**What you should do:** Only a number is required: the count of lines in the material below that contain "than".

**Records to use:**
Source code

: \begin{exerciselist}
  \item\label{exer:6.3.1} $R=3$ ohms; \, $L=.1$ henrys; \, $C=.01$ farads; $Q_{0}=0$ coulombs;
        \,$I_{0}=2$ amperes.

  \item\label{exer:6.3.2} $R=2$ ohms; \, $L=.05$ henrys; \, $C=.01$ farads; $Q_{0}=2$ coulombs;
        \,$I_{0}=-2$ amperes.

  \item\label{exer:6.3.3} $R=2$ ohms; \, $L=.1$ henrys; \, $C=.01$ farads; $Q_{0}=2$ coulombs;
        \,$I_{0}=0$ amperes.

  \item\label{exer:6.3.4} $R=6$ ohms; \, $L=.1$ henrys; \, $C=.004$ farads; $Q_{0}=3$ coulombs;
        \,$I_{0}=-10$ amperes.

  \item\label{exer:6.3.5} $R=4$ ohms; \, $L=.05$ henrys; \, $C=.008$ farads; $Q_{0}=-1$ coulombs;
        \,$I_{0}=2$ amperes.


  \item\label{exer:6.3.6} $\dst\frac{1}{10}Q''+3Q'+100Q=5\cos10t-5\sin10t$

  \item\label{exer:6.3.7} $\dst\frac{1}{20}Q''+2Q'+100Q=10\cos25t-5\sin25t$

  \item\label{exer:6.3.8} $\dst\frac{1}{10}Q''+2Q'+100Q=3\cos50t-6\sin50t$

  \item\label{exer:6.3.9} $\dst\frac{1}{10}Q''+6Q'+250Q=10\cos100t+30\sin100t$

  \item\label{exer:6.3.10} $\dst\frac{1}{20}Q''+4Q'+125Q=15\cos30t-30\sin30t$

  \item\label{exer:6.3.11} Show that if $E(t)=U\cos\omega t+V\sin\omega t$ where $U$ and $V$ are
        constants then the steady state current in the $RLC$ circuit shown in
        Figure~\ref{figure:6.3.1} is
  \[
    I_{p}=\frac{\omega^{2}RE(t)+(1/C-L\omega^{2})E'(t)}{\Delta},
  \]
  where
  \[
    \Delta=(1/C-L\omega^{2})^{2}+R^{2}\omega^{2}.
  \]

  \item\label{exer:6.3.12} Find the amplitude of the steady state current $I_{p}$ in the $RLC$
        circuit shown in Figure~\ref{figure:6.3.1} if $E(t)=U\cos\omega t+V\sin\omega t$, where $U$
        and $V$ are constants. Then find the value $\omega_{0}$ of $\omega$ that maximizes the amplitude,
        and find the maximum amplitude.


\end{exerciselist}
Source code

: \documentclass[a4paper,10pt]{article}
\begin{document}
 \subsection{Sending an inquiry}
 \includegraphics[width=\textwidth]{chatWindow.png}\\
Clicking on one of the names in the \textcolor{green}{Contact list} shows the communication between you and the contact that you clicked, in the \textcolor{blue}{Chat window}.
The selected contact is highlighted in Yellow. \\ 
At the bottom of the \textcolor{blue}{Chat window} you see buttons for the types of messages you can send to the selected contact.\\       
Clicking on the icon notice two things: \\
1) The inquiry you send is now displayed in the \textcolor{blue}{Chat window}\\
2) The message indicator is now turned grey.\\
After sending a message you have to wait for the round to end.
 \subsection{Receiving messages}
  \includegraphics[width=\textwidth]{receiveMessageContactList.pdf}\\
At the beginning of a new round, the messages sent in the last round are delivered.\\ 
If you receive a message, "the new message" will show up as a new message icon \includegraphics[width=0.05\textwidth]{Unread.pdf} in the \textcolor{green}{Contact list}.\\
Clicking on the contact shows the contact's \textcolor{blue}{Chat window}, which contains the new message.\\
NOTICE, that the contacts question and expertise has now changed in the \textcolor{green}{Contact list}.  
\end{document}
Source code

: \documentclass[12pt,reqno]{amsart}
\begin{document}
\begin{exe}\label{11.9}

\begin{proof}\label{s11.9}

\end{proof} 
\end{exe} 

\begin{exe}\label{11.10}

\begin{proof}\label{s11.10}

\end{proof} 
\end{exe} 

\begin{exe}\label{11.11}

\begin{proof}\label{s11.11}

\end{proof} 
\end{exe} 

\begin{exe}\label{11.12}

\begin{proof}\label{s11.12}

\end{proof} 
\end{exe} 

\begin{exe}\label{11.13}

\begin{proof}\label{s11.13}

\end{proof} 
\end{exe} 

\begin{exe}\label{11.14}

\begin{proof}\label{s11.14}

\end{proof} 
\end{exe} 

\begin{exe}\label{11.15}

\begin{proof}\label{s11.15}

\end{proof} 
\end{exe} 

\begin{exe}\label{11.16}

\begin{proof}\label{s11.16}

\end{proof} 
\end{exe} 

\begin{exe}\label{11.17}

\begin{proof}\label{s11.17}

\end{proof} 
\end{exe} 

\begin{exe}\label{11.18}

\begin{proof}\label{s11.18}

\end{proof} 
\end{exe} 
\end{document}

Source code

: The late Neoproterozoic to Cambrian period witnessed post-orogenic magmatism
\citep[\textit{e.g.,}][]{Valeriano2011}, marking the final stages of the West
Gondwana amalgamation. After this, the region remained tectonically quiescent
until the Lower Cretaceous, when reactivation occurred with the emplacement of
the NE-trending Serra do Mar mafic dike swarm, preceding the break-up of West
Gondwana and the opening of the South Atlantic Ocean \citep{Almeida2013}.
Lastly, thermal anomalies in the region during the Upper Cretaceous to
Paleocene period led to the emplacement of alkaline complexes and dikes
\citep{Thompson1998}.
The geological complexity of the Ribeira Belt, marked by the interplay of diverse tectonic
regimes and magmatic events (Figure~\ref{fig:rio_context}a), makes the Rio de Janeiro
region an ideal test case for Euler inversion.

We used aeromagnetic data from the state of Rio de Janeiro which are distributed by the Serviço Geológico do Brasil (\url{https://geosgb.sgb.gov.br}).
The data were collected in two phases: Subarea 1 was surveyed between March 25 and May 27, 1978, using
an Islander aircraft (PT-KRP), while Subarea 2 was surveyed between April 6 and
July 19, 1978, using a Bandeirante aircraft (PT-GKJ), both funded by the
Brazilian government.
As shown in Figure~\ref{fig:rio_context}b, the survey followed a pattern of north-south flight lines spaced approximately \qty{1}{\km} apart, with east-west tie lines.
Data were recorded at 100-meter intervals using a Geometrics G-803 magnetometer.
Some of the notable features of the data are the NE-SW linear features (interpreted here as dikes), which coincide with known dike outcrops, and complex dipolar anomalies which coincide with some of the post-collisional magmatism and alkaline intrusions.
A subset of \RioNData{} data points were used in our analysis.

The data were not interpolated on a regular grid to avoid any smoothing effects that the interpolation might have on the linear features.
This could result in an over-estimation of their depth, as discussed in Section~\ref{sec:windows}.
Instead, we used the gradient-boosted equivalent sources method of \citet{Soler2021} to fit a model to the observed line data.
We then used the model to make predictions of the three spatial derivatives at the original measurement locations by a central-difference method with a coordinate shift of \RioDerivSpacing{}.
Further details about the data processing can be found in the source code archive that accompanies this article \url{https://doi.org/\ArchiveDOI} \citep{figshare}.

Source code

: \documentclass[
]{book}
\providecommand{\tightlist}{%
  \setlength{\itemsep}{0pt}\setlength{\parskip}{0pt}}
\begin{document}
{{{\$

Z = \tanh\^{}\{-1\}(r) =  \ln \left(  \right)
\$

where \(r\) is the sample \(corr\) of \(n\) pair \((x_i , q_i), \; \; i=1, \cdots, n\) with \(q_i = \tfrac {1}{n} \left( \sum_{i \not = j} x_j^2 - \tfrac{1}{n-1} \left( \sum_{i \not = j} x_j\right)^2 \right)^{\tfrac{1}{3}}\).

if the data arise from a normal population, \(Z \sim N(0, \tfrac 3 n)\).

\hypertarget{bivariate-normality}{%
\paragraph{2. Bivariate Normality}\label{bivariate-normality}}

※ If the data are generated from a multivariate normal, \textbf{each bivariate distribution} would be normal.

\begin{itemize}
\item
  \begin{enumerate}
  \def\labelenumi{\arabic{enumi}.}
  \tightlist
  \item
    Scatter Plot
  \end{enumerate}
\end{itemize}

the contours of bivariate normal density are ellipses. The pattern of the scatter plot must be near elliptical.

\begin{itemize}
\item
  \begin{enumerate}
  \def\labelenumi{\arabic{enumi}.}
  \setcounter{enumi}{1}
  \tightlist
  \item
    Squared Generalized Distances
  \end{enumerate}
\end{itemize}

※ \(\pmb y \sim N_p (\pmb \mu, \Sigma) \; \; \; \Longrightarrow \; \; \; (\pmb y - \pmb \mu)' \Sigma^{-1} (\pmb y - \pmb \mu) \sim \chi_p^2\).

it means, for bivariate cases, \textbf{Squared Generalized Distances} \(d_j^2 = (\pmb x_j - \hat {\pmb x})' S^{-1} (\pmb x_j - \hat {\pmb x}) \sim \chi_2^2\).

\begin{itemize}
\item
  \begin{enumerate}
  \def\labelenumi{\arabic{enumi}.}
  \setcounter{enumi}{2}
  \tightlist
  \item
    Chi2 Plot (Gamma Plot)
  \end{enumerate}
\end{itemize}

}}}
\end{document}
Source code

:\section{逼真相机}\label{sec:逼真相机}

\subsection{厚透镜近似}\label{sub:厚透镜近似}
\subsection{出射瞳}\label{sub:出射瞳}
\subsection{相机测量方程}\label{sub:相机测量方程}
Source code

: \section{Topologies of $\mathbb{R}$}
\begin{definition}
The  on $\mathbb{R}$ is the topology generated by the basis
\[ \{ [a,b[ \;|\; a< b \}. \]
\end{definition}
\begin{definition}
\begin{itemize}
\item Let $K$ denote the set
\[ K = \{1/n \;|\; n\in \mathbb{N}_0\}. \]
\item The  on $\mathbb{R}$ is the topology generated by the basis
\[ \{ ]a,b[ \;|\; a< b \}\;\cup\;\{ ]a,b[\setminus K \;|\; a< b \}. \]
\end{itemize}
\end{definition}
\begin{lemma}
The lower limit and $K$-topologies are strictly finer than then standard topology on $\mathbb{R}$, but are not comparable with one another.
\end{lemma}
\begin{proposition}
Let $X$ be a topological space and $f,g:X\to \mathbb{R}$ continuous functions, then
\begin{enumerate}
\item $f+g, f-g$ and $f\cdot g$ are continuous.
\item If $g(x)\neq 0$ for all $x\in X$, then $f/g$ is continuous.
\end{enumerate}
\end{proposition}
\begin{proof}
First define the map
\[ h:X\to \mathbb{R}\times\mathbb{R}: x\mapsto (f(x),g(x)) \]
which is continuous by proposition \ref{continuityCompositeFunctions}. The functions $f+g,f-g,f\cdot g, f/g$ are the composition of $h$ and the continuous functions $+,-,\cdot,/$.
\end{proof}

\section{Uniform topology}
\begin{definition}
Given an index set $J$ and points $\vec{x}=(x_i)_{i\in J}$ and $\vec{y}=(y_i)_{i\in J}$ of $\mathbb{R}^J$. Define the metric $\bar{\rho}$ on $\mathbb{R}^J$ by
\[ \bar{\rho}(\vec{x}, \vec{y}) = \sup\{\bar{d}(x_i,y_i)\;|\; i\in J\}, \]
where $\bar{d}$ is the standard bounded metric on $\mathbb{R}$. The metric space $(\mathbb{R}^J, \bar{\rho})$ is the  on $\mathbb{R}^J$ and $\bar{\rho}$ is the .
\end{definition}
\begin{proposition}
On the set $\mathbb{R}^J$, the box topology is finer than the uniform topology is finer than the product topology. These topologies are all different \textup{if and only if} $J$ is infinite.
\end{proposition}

**Problem solution:** 2